As persistent objects are accessed, TJDO's internal StoreManager determines, using JDO_TABLE, which database table(s) are serving as backing for each class or field. Before a table is first accessed in a given JVM, the StoreManager always validates that its structure and keys are defined correctly according to the corresponding class and its JDO metadata. This prevents the software from failing, or the database from becoming corrupt, due to a mismatch between the two.

Validation Failure

A failure of any validation step causes a SchemaValidationException to be thrown and the corresponding class fails to initialize, making it unusable for persistence. Any other unrelated classes that have passed validation remain usable. This allows portions of a system to proceed and work even if other portions are temporarily damaged.

Subsequent attempts to use a class that failed initialization will cause the StoreManager to repeat the initialization and schema validation procedure. If validation then succeeds, the class becomes usable. This allows schema errors to be corrected in the database, and the JDO subsystem to recover, without having to restart the JVM.

Table Validation

Tables are validated by confirming that:

  1. The table exists. If it doesn't, and auto-table creation is enabled, the table and its primary key are automatically created and the remaining table validation steps are skipped.
  2. All expected columns exist.
  3. No unexpected columns exist.
  4. All columns are of the expected data type (and precision and scale, if applicable).
  5. The nullability of all columns is correct.
  6. The primary key exists and is made up of the expected column(s).

Foreign Key Validation

Foreign keys are used wherever an ID column exists that recognizably refers to a specific table. An example of an ID column that would not refer to a specific table is a field declared as an interface type, or declared as a non-persistence-capable superclass having persistence-capable subclasses.

For those tables having foreign keys, their keys are validated by confirming that:

  1. All expected foreign keys exist. If any key doesn't exist, and auto-table creation is enabled, the key is automatically created.

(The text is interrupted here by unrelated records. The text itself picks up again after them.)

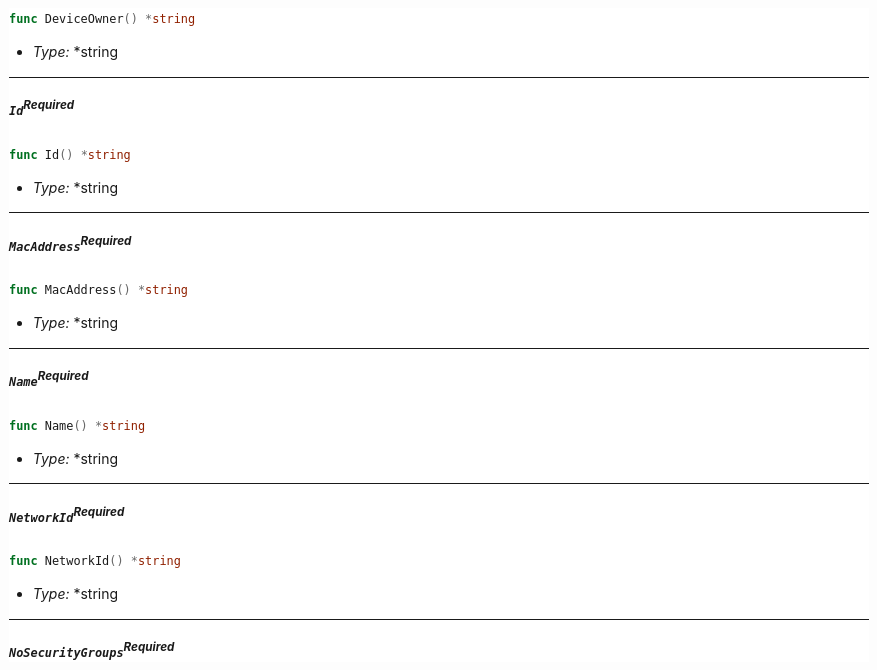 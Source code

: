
 ```go
func DeviceOwner() *string
```

- *Type:* *string

---

##### `Id`<sup>Required</sup> <a name="Id" id="@cdktf/provider-opentelekomcloud.networkingPortV2.NetworkingPortV2.property.id"></a>

```go
func Id() *string
```

- *Type:* *string

---

##### `MacAddress`<sup>Required</sup> <a name="MacAddress" id="@cdktf/provider-opentelekomcloud.networkingPortV2.NetworkingPortV2.property.macAddress"></a>

```go
func MacAddress() *string
```

- *Type:* *string

---

##### `Name`<sup>Required</sup> <a name="Name" id="@cdktf/provider-opentelekomcloud.networkingPortV2.NetworkingPortV2.property.name"></a>

```go
func Name() *string
```

- *Type:* *string

---

##### `NetworkId`<sup>Required</sup> <a name="NetworkId" id="@cdktf/provider-opentelekomcloud.networkingPortV2.NetworkingPortV2.property.networkId"></a>

```go
func NetworkId() *string
```

- *Type:* *string

---

##### `NoSecurityGroups`<sup>Required</sup> <a name="NoSecurityGroups" id="@cdktf/provider-opentelekomcloud.networkingPortV2.NetworkingPortV2.property.noSecurityGroups"></a>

For validation purposes, a foreign key is defined as a list of FK columns, each with an associated PK column in some table. The name of a foreign key is unimportant, although TJDO will always generate names for new keys as tablename_FKn using the next available n.

Index Validation

If not automatically done by the database itself, TJDO will create indices for all columns used as a foreign key, unless a suitable index already exists. Primary keys are always assumed to have a backing index, whether reported by the database or not. An index is considered suitable if it equates to, or begins with, the column(s) that make up the foreign key. This only applies to foreign keys that are themselves managed by TJDO.

For those tables needing indices, the indices are validated by confirming that:

  1. All expected indices exist. If any index doesn't exist, and auto-table creation is enabled, the index is automatically created.

For validation purposes, an index is defined as simply a list of columns. The name of the index is unimportant, although TJDO will always generate names for new indices as tablename_Nn using the next available n.